(Records from a collection)
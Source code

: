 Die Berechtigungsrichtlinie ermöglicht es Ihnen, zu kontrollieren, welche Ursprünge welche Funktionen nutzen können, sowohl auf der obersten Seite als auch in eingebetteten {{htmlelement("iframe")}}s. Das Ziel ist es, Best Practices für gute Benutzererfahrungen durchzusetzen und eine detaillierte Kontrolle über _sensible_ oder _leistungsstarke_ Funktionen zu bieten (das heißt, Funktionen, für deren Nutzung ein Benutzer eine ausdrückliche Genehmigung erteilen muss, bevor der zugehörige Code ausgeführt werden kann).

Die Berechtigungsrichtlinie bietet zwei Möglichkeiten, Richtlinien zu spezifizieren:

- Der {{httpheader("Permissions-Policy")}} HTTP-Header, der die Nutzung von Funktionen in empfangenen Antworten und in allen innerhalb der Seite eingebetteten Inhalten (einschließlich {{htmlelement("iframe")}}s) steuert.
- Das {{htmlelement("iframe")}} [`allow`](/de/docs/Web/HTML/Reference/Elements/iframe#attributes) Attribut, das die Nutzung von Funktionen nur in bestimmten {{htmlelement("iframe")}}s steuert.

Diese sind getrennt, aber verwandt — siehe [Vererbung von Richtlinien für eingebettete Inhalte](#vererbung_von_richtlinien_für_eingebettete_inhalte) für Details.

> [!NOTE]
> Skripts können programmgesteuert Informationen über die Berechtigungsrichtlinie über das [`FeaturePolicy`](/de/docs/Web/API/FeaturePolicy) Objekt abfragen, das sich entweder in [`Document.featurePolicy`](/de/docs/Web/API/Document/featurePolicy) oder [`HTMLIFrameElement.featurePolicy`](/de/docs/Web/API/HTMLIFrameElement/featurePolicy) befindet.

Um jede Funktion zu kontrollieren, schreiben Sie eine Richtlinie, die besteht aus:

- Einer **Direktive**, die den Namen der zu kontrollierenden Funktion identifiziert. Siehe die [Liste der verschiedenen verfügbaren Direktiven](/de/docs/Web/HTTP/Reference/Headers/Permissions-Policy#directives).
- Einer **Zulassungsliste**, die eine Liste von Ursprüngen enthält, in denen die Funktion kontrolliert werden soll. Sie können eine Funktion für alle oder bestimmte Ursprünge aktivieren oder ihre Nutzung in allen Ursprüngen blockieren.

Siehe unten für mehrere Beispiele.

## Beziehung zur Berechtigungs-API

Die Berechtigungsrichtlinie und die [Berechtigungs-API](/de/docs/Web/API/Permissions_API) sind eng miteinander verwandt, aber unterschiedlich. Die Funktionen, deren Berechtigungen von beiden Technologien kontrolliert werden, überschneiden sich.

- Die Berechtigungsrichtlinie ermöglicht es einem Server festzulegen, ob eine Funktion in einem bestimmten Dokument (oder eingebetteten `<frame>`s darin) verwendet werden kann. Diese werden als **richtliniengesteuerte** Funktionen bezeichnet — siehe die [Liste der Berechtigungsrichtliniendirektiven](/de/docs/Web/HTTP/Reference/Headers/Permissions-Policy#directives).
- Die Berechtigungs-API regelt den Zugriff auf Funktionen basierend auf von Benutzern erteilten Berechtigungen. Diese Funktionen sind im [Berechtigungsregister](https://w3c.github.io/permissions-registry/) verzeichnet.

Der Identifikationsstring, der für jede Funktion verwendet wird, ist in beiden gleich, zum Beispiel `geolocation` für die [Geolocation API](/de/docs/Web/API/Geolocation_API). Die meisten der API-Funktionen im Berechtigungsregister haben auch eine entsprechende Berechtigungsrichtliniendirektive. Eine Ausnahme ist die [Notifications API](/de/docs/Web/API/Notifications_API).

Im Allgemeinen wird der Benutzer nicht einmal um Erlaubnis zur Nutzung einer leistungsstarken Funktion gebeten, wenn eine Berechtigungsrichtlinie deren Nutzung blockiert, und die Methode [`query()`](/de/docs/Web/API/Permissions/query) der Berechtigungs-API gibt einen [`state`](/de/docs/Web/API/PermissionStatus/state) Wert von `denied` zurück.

#### PROBLEM TO WORK ON:
In the reply, include exactly the lines from the beginning of the entries above through the line holding "HTTP-Header, der die", and nothing besides.

#### RESPONSE TO THIS EXERCISE:
Source code

: Die Berechtigungsrichtlinie ermöglicht es Ihnen, zu kontrollieren, welche Ursprünge welche Funktionen nutzen können, sowohl auf der obersten Seite als auch in eingebetteten {{htmlelement("iframe")}}s. Das Ziel ist es, Best Practices für gute Benutzererfahrungen durchzusetzen und eine detaillierte Kontrolle über _sensible_ oder _leistungsstarke_ Funktionen zu bieten (das heißt, Funktionen, für deren Nutzung ein Benutzer eine ausdrückliche Genehmigung erteilen muss, bevor der zugehörige Code ausgeführt werden kann).

Die Berechtigungsrichtlinie bietet zwei Möglichkeiten, Richtlinien zu spezifizieren:

- Der {{httpheader("Permissions-Policy")}} HTTP-Header, der die Nutzung von Funktionen in empfangenen Antworten und in allen innerhalb der Seite eingebetteten Inhalten (einschließlich {{htmlelement("iframe")}}s) steuert.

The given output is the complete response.